Extracted material Block Start
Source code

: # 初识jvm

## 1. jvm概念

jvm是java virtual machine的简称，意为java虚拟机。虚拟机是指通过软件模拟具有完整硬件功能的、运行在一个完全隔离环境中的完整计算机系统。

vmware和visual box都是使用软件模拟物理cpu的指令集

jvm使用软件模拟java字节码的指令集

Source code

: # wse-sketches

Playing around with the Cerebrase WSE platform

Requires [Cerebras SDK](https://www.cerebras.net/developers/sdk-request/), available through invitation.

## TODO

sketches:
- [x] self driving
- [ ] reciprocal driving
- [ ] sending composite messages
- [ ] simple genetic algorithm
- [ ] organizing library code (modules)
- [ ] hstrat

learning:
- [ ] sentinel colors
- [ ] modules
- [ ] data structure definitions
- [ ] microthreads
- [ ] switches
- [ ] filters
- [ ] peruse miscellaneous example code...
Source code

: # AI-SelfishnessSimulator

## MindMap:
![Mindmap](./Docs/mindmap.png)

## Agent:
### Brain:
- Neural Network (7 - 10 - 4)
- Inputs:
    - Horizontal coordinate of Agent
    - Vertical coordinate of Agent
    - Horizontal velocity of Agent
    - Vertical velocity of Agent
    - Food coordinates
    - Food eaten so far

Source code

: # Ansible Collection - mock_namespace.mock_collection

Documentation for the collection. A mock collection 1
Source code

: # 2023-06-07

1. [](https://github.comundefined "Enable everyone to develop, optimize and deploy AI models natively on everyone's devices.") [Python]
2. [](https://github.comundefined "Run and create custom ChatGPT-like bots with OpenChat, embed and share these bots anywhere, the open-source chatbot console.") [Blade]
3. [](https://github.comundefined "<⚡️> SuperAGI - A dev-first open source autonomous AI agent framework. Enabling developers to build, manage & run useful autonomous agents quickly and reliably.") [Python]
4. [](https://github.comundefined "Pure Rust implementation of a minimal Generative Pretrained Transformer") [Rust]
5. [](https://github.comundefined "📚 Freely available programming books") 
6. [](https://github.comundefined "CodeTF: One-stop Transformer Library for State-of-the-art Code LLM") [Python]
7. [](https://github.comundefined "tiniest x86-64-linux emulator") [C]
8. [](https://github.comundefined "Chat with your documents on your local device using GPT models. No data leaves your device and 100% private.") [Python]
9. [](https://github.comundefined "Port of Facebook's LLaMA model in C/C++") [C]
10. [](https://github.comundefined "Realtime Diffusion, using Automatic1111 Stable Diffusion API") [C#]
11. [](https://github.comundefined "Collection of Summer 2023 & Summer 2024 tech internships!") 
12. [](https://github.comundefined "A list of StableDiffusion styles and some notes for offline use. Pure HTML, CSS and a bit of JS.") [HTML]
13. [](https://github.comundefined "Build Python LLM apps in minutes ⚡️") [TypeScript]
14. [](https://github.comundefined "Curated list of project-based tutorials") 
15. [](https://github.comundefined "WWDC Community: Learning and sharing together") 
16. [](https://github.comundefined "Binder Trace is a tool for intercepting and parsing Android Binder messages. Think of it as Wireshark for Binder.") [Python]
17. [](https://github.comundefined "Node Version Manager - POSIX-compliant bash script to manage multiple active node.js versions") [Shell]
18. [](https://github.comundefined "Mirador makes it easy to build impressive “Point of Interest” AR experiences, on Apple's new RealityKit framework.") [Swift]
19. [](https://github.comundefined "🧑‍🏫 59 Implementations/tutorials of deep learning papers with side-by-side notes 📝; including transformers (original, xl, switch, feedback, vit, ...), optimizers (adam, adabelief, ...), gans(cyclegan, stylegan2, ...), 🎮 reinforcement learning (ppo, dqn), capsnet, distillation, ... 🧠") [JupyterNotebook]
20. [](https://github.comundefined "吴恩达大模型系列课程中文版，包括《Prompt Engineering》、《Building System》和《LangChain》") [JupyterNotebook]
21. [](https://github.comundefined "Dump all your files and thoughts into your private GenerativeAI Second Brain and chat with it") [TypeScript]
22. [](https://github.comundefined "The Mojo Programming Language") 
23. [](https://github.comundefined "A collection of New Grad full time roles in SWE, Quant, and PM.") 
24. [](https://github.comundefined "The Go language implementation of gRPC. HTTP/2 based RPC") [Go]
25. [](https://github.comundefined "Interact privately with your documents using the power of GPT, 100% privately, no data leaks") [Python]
Extracted material Block End
# Your assignment:
With the line that has "Rust implementation of" as the first and the line that has "makes it easy" as the last, repeat exactly that run of lines above and no more.

# Reply to the exercise:
4. [](https://github.comundefined "Pure Rust implementation of a minimal Generative Pretrained Transformer") [Rust]
5. [](https://github.comundefined "📚 Freely available programming books") 
6. [](https://github.comundefined "CodeTF: One-stop Transformer Library for State-of-the-art Code LLM") [Python]
7. [](https://github.comundefined "tiniest x86-64-linux emulator") [C]
8. [](https://github.comundefined "Chat with your documents on your local device using GPT models. No data leaves your device and 100% private.") [Python]
9. [](https://github.comundefined "Port of Facebook's LLaMA model in C/C++") [C]
10. [](https://github.comundefined "Realtime Diffusion, using Automatic1111 Stable Diffusion API") [C#]
11. [](https://github.comundefined "Collection of Summer 2023 & Summer 2024 tech internships!") 
12. [](https://github.comundefined "A list of StableDiffusion styles and some notes for offline use. Pure HTML, CSS and a bit of JS.") [HTML]
13. [](https://github.comundefined "Build Python LLM apps in minutes ⚡️") [TypeScript]
14. [](https://github.comundefined "Curated list of project-based tutorials") 
15. [](https://github.comundefined "WWDC Community: Learning and sharing together") 
16. [](https://github.comundefined "Binder Trace is a tool for intercepting and parsing Android Binder messages. Think of it as Wireshark for Binder.") [Python]
17. [](https://github.comundefined "Node Version Manager - POSIX-compliant bash script to manage multiple active node.js versions") [Shell]
18. [](https://github.comundefined "Mirador makes it easy to build impressive “Point of Interest” AR experiences, on Apple's new RealityKit framework.") [Swift]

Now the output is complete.